Максим следовал наставлениям врача и звонил ей каждый день по несколько раз. Иногда лишь для того, чтобы узнать, чем она занимается, и не забыла ли пообедать. Короткие разговоры, всего пара фраз, словно ежедневный ритуал, иногда превращавшийся в раздраженные крики и восклицания с обеих сторон. Но неизменный и повседневный. Жизнь превращалась в какую-то бешеную скачку, гонку за несбывшимся и одновременно в монотонное перескакивание с одного дня на другой без видимых следов жизни.

Середина декабря встретила их сильными морозами, а вот конец месяца, в самом преддверии Нового года, наоборот, не по-зимнему аномальным теплом.

В тот день Лена, как всегда, даже не задумываясь, отправилась в старый городской парк.

Этот парк всегда ее убаюкивал, утешал, рассказывая красивые сказочные истории о любви и верности.

Он вылечивал ее. По-своему лечил от потери, от боли, от чувства вины.

Но сегодня... что-то было не так. Иначе. Иначе дышала зима, крадучись следя за ее продвижением.

Лена отключила телефон, зная, что Максим должен будет ей позвонить. А если он позвонит, она не сможет... она струсит, отступится, не решится пойти навстречу к своему мальчику. К своему сыночку. Она откажется от этой встречи и уже никогда – никогда! – его больше не увидит и не услышит!

Сегодня, всегда разговаривающий с ней парк, яростно молчал немой тишиной.

И сегодня это ее успокаивало еще сильнее, чем его разговор.

Вглядываясь вдаль, Лена опустилась на колени, утопая ими в сугробах. Не замечая морозного холода, обдавшего все ее тело, Лена всматривалась в пустоту пустыми, безумными глазами.

А там вдали... Он. Ее малыш. Ее сыночек. Ее солнышко, свет ее мрака.

Он такой маленький. И его ладошку можно взять одним лишь пальчиком. У него темные волосики. Он пошел в папу. Нет, сейчас волос у него, конечно же, нет, но она знала, чувствовала, что они будут темными. А глазки... глазки ее. Шоколадно-карие. И он улыбается ей. Беззубой, счастливой, совершенно беспечной улыбкой. Потом будет смеяться, радоваться ее появлению. Он будет шалопаем и хулиганом, но она души в нем не будет чаять. Он будет ползать по кровати, а потом переберется на пол. Когда он начет ходить, она станет гоняться за ним по всему дому и не сможет уследить за своим сорванцом.
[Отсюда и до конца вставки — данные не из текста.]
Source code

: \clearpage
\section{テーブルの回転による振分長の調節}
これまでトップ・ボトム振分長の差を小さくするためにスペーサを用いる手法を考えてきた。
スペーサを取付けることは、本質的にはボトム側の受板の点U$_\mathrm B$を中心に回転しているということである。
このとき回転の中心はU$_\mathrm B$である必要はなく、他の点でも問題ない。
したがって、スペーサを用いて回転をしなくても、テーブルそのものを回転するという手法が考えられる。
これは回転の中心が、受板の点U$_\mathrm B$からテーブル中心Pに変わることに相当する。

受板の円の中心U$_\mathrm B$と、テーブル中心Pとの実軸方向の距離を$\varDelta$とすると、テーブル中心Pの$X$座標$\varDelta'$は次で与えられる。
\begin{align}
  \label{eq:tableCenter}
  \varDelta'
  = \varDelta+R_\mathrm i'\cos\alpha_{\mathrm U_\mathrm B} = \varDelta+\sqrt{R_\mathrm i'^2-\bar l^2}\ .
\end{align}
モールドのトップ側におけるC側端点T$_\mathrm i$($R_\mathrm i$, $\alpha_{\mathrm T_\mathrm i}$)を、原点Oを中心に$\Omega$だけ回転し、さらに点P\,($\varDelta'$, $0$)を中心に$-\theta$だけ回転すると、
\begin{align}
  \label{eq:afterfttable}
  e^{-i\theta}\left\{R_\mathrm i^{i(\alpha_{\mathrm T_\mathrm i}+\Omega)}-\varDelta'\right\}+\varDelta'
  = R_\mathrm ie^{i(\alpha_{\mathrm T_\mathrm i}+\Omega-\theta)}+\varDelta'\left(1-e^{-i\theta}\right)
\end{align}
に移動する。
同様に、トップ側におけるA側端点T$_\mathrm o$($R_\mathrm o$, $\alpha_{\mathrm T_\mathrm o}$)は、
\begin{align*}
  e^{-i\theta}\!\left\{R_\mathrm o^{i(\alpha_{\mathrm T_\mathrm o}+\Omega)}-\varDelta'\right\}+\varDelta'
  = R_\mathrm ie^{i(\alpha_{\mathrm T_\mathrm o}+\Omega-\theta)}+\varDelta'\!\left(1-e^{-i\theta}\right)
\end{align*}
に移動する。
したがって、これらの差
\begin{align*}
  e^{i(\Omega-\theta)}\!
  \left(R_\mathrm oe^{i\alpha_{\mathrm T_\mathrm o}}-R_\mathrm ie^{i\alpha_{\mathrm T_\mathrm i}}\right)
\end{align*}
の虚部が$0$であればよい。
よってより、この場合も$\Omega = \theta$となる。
А когда он пойдет в школу...

Слезы коснулись кончиков ее губ, и она только сейчас осознала, что плачет.

Она хотела к нему. Рядом с ним. Вместе с ним. Без него – уже не хотела.
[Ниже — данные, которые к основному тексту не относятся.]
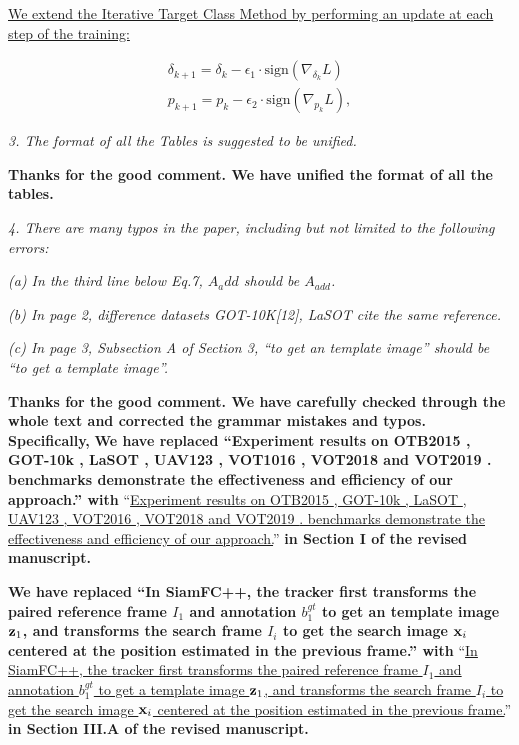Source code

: \documentclass[12pt]{article}
\begin{document}
\uline{We extend the Iterative Target Class Method by performing an update at each step of the training:}

\begin{gather}
  \delta_{k+1} = \delta_{k} - \epsilon_1 \cdot \text{sign}(\nabla_{\delta_k}L)\\
  p_{k+1} = p_{k} - \epsilon_2 \cdot \text{sign}(\nabla_{p_k}L),
\end{gather}


\textit{3. The format of all the Tables is suggested to be unified.}

\textbf{Thanks for the good comment. We have unified the format of all the tables.}

\textit{4. There are many typos in the paper, including but not limited to the following errors:}

\textit{(a) In the third line below Eq.7, $A_{a}dd$ should be $A_{add}$.}

\textit{(b) In page 2, difference datasets GOT-10K[12], LaSOT \cite{LaSOT} cite the same reference.}

\textit{(c) In page 3, Subsection A of Section 3, “to get an template image” should be “to get a template image”.}

\textbf{Thanks for the good comment. We have carefully checked through the whole text and corrected the grammar mistakes and typos. Specifically,}
\textbf{We have replaced ``Experiment results on OTB2015 \cite{OTB}, GOT-10k \cite{GOT-10k}, LaSOT \cite{GOT-10k}, UAV123 \cite{UAV123}, VOT1016 \cite{VOT2016}, VOT2018 \cite{VOT2018} and VOT2019 \cite{VOT2019}. benchmarks demonstrate the effectiveness and efficiency of our approach.'' with}
``\uline{Experiment results on OTB2015 \cite{OTB}, GOT-10k \cite{GOT-10k}, LaSOT \cite{LaSOT}, UAV123 \cite{UAV123}, VOT2016 \cite{VOT2016}, VOT2018 \cite{VOT2018} and VOT2019 \cite{VOT2019}. benchmarks demonstrate the effectiveness and efficiency of our approach.}''
\textbf{in Section I of the revised manuscript.}

\textbf{We have replaced ``In SiamFC++, the tracker first transforms the paired reference frame $I_1$ and annotation $b_1^{gt}$ to get an template image $\textbf z_1$, and transforms the search frame $I_i$ to get the search image $\textbf x_i$ centered at the position estimated in the previous frame.'' with}
``\uline{In SiamFC++, the tracker first transforms the paired reference frame $I_1$ and annotation $b_1^{gt}$ to get a template image $\textbf z_1$, and transforms the search frame $I_i$ to get the search image $\textbf x_i$ centered at the position estimated in the previous frame.}''
\textbf{in Section III.A of the revised manuscript.}
\end{document}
Таблетки, прописанные врачом, лежали в ее сумочке, и девушка достала пузырек, высыпав на ладонь все, что в нем было. Проглотила одну, затем вторую... Третью...

Скоро, скоро, мой милый, мой родной! Очень скоро мамочка будет с тобой! Не бойся, она не оставит тебя. Никогда не бросит. Это она виновата, что ты ушел. И она исправит свою ошибку. Она обещала, что все будет хорошо, ты помнишь?.. И все будет хорошо! Вот увидишь... Мамочка тебя не бросит.